Algorithmic Meta-Theorems
Instructor: Jan Dreier
These are the slides and videos from the first time I held this course in 2021. In the first block, we define treewidth (part 2), and show that all problems definable in monadic second-order logic can be solved efficiently on graph classes with bounded treewidth (part 3 and 4). In the second block, we show that all problems definable in first-order logic can be solved efficiently on more and more general sparse graphs. After proving the result for graph classes with bounded degree and bounded local treewidth (part 5), we introduce the notions of bounded expansion and nowhere dense graph classes (part 6) and solve all problems definable in first-order logic on bounded expansion graph classes (part 7 and 8). We close with a short overview over dense graph classes (part 9).
Slides
Part 1: Introduction
Part 2: Treewidth
Part 3: Courcelle's Theorem I
Part 4: Courcelle's Theorem II
Part 5: Gaifman Locality
Part 6: Sparsity Definitions
Part 7: Model-Checking
Part 8 and 9: Dense Graphs
Recordings
Part 1: Introduction
We outline the course, discuss organizational matters and get a first intuition on how graph structure can help solve hard problems.
Part 2: Treewidth
We introduce treewidth and solve independent set via dynamic programming. We also get an overview over basic logical notation and monadic second order (MSO) logic.
Part 3: Courcelle's Theorem I
We present Courcelle's theorem and and its extensions and discuss what can be expressed in MSO1 and MSO2. We start proving Courcelle's theorem using the logical decomposition result by Feferman and Vaught.
Part 4: Courcelle's Theorem II
We finish the proof of Courcelle's theorem and briefly mention cliquewidth. Then we change topics and motivate sparse graph classes and first order (FO) logic.
Part 5: Gaifman Locality
We analyze the expressiveness of FO logic using Ehrenfeucht-Fraïssé games. We introduce the locality of FO logic (Gaifman's Theorem) and show how it can be used to evaluate FO formulas on graph classes with bounded degree or locally bounded treewidth.

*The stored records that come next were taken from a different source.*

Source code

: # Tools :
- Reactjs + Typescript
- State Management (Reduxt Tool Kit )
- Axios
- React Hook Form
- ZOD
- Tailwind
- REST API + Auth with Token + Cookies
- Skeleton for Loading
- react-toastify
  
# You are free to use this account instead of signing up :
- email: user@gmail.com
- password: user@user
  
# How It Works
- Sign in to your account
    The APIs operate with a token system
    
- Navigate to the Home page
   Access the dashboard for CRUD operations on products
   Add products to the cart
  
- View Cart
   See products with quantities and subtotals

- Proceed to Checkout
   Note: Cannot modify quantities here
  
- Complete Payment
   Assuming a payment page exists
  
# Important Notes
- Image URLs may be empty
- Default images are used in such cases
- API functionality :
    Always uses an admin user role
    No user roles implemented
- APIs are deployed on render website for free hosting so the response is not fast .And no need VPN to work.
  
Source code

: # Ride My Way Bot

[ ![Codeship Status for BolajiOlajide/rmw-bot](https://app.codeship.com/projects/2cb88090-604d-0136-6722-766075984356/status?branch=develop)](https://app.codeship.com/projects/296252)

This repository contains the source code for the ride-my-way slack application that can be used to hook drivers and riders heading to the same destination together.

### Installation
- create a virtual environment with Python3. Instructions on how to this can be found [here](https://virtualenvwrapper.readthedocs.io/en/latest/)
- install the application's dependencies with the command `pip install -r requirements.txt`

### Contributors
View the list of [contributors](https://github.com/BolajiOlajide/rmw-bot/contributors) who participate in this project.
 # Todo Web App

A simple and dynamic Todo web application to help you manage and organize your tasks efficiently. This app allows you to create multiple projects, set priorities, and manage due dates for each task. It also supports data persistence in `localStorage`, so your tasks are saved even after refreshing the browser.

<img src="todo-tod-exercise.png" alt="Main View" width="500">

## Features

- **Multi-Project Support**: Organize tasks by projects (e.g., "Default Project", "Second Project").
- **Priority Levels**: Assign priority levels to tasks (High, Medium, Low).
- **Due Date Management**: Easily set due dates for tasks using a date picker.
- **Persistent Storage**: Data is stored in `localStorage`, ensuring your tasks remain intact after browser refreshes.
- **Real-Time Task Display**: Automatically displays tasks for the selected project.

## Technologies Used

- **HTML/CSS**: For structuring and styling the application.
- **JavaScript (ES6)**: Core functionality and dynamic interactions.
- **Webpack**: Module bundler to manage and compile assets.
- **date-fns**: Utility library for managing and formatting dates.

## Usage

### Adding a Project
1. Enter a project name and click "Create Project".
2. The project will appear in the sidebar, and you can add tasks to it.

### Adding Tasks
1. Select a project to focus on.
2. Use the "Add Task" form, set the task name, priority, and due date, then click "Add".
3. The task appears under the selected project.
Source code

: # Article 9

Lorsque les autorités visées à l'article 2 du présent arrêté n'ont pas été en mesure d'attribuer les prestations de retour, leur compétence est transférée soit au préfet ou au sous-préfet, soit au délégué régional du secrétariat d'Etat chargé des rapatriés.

Part 6: Sparsity Definitions
We introduce bounded expansion and nowhere dense graph classes via shallow minors and argue why these are the right notions of sparsity. We show how they generalize other sparsity measures.
Part 7: Model-Checking I
We present the main algorithmic results for sparse graphs: At first, we use low treedepth colorings to evaluate existential FO formulas on bounded expansion graph classes. We then introduce quantifier-elimination to evaluate FO formulas on bounded expansion classes.
Part 8: Model-Checking II
We finish the proof that one can efficiently evaluate FO formulas on bounded expansion classes, and show that there are no tractable sparsity measures beyond nowhere dense graph classes.
Part 9: Dense Graphs
The lecture ends with an outlook on algorithmically tractable dense graph classes. We introduce transductions, twinwidth and pose central open questions.